***
Просыпаться не хотелось.
У Маринетт не было никакого желания открывать глаза. Голову разрывала боль, словно она билась ею об стену по крайней мере пару часов точно. Безмолвное забытье было намного приятнее того, что её ожидало, как только она очнётся.
Увы, она начала постепенно приходить в себя. Ломать комедию и имитировать собственную смерть было бы весьма глупым решением в её ситуации: как бы ей ни хотелось, никто не спасёт её, подобно рыцарю на белом коне, если она сама не пошевелит лапками, несмотря на парализующий страх, что завладел её телом.
Она знала, что ждать помощи, в общем-то, не от кого.
Каким же глупым было её решение не пойти в полицию сразу же, после всего произошедшего. Почему-то, Маринетт была уверена в неприступности собственного дома, хотя, если говорить откровенно, ещё давным-давно девушка должна была усвоить урок, что в этом мире нет безопасных мест.
Ну почему из всех именно Хлоя?
Потому что это слишком очевидно. Настолько очевидно, что она даже подумать не могла о том, кого Бражник выберет своей следующей Акумой. До этого он не играл по-крупному, используя ей незнакомых людей, но теперь пошёл ва-банк.
Дочь мэра позволила ему получить в свои руки ещё одно средство, чтобы избежать наказания. У неё были собственные мотивы выступать против Маринетт, особенно, после того, как Дюпэн-Чен снова начала общаться с Адрианом. Буржуа была беспринципной сукой, и класть она хотела на закон и собственную совесть.
В отличие от всех остальных Акум, она действовала максимально осознанно. Знала, к чему могут привести её действия.
— Было неразумно с твоей стороны показать ей своё лицо, — услышала она тихий низкий голос. Не нужно было открывать глаз, чтобы понять, кому он принадлежал.
«Бражник собственной персоной, надо же», — безразличная мысль промелькнула и пропала. Габриэль должен был вызывать в ней трепет, но... его личность отошла на второй план. Ненависть к нему перевесила все остальные чувства. Она ненавидела его не за то, каким больным психопатом он был, а за то, каким херовым отцом он стал для Адриана. Совершая преступления под личиной Бражника, он не думал о том, что в случае его неудач, Адриан останется совершенно один.
Лишь бы с Адрианом всё было хорошо...
А вот собственная беспомощность перед ним порядком... напрягала. Маринетт ощутила, как затекли её связанные конечности. Плечи болели из-за неудобной позы, пальцами пошевелить было больше невозможно.
Интересно, её связали при помощи морского узла? Мысль о том, что это мог сделать именно Габриэль смешила Маринетт. Жаль, что реальность была не так карикатурна.
— Это финальная партия. Моя анонимность ничего не решала: вы вряд ли меня отпустили бы после, — неожиданно сдержанно ответил голос самозваной королевы школы.
— Верно, — согласился Габриэль. — Это было бы глупо с моей стороны.

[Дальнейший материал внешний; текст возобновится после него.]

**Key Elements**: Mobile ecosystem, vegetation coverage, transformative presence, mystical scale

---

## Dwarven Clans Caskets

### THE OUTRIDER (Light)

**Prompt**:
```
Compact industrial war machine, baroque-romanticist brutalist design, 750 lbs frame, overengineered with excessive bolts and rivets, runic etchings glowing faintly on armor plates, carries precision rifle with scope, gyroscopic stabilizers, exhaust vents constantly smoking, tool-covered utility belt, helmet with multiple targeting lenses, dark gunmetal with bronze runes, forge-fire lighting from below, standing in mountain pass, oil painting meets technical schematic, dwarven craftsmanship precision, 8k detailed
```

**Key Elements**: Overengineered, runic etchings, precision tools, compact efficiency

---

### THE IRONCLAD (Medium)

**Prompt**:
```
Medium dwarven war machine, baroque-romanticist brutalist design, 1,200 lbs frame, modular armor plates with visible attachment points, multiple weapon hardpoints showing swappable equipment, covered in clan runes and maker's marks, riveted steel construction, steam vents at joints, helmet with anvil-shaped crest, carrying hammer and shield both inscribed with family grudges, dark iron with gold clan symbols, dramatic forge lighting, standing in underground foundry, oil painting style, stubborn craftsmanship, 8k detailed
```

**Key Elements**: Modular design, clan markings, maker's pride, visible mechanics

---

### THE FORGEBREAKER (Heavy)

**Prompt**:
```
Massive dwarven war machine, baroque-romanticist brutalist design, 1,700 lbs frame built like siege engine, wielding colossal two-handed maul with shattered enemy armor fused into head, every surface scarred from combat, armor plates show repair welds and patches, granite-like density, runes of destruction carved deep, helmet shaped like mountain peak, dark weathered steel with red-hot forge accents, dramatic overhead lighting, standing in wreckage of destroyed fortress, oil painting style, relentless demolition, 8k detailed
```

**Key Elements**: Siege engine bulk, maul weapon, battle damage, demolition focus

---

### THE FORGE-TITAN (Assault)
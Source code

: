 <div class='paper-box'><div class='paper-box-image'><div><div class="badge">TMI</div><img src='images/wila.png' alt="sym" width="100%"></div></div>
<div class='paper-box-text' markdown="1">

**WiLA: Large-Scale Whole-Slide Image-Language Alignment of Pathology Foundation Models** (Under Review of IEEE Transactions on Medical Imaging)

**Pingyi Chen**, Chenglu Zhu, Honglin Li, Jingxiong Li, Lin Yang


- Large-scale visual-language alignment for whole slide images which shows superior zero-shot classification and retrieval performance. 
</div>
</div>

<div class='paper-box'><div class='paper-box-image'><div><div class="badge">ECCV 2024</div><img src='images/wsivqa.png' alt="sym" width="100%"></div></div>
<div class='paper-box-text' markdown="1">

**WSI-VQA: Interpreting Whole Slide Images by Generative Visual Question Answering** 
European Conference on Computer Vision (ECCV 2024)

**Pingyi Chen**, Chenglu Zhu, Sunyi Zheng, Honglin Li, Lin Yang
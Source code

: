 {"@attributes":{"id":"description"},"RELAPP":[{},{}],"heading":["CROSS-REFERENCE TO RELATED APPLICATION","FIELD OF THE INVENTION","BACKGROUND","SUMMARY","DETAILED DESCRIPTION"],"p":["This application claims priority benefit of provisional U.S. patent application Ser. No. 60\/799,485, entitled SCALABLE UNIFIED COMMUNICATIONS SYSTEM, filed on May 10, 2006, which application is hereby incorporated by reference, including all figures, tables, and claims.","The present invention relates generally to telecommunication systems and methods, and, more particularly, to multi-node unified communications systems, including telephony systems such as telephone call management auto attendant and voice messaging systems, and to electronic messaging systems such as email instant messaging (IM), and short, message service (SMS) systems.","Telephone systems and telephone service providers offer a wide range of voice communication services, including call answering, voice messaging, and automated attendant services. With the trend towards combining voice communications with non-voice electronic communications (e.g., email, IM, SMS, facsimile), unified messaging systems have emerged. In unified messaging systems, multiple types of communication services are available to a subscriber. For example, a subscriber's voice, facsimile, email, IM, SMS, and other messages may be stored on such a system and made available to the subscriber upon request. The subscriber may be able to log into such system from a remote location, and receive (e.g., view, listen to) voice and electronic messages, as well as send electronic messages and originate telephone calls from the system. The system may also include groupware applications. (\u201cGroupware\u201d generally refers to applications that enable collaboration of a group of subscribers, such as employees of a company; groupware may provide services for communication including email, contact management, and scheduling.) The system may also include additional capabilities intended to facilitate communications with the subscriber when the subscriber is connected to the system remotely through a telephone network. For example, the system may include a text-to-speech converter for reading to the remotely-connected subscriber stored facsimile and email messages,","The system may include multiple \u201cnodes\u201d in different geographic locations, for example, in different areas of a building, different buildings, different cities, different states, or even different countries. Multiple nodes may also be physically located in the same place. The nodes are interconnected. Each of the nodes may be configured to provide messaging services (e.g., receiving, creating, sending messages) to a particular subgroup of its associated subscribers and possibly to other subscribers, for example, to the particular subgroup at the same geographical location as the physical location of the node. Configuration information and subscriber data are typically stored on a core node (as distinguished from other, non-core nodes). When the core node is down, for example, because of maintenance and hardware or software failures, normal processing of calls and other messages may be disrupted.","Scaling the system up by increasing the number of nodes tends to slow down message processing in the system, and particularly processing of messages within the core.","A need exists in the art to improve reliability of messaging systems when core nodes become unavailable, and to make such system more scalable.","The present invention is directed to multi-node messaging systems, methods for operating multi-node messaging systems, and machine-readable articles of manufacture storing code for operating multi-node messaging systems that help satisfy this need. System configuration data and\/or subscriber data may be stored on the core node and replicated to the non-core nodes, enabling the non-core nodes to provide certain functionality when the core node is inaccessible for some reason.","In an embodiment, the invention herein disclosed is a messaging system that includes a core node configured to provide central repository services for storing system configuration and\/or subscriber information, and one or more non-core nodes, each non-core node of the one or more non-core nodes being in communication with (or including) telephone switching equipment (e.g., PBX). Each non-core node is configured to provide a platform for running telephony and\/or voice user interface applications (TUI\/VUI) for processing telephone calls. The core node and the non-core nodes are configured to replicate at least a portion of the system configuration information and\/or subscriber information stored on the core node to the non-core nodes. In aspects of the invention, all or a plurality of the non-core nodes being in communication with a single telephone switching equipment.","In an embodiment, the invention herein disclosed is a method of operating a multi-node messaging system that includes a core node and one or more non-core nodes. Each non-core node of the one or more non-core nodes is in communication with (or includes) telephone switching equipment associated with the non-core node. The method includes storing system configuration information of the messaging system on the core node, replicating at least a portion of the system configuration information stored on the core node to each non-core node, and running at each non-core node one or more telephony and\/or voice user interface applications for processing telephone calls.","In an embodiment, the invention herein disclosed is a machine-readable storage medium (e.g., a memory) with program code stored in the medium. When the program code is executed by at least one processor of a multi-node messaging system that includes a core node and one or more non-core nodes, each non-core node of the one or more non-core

Маринетт сжала челюсть. Это явно не было бы его самым значимым промахом.
— А что вообще из того, что вы сделали, не было глупостью? — неожиданно для самой себя высказала она. Отвага и безрассудство — и когда только в ней поселился внутренний гриффиндорец? — Где Адриан? Что вы с ним сделали?
Это мерзкое чувство, которое она так ненавидела раньше — когда все взгляды в комнате были обращены на неё. Маринетт подняла веки и осмотрела комнату. Не сказать, что она досконально помнила дом Адриана (она всего-то была в нем... дважды), но тёмное затхлое помещение точно не походило на шикарный особняк. Живот скрутило от неприятной мысли, что Габриэль-таки решил не повторять былых ошибок и найти другое место для своих преступлений.
Они не должны узнать, как ты боишься умереть прямо здесь и сейчас. Как ты боишься остаться в одиночестве, зная, что никто не придёт на помощь.
— Насекомое заговорило, — усмехнулась Буржуа, за что получила предостерегающий взгляд со стороны Бражника.
Габриэль выглядел... иначе. В воспоминаниях Маринетт он был другим: более статным, важным. У отца Адриана было множество недостатков, но нельзя было отрицать тот факт, что он действительно умел держать марку, пускать пыль в глаза своим достойным образом. Теперь он его сущность предстала перед девушкой, как на ладони.
На осунувшемся лице можно было рассмотреть белёсую неопрятную щетину. Мятый пиджак, выбивающийся из образа галстук — сложно поверить, что перед ней сейчас стоял известный парижский кутюрье.
— Кажется, твоё оскорбление попало не по тому адресу, — Маринетт тихо хмыкнула и попробовала в очередной раз пошевелить руками, но это было тщетно.